● **Data extracted from a collection**:
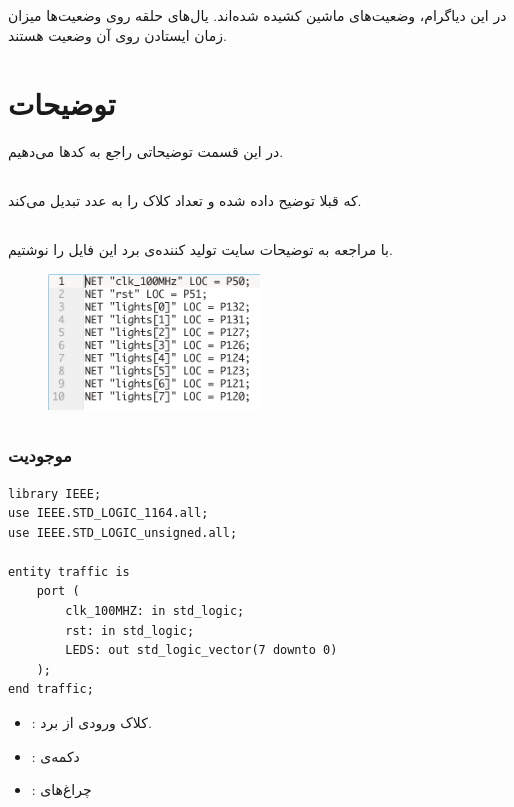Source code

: \documentclass[dvipsnames, svgnames, x11names, a4paper, 11pt]{article}
\begin{document}
در این دیاگرام، وضعیت‌های ماشین کشیده شده‌اند. یال‌های حلقه روی وضعیت‌ها میزان زمان ایستادن روی آن وضعیت هستند.

\section{توضیحات}
در این قسمت توضیحاتی راجع به کد‌ها می‌دهیم.

\subsection{}
که قبلا توضیح داده شده و تعداد کلاک 
را به عدد
تبدیل می‌کند.
\newpage
\subsection{}
با مراجعه به توضیحات سایت تولید کننده‌ی برد این فایل را نوشتیم.
\begin{figure}[H]
\begin{center}
\includegraphics[width=0.5\textwidth, height=0.23\textheight]{./images/ucf}
\end{center}
\end{figure}

\subsection{}
\subsubsection{موجودیت }
\begin{latin}
\begin{lstlisting}
library IEEE;
use IEEE.STD_LOGIC_1164.all;
use IEEE.STD_LOGIC_unsigned.all;

entity traffic is
    port (
        clk_100MHZ: in std_logic;
        rst: in std_logic;
        LEDS: out std_logic_vector(7 downto 0)
    );
end traffic;
\end{lstlisting}
\end{latin}
\begin{itemize}
\item {}:
کلاک ورودی از برد.

\item {}:
دکمه‌ی 

\item {}:
چراغ‌های 
\end{itemize}
\newpage
\end{document}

● **Work to be completed**: Look through the entries for lines containing the word "begin" and return each one.

● **Completed task**:
\begin{document}
\begin{figure}[H]
\begin{center}
\begin{latin}
\begin{lstlisting}
\begin{itemize}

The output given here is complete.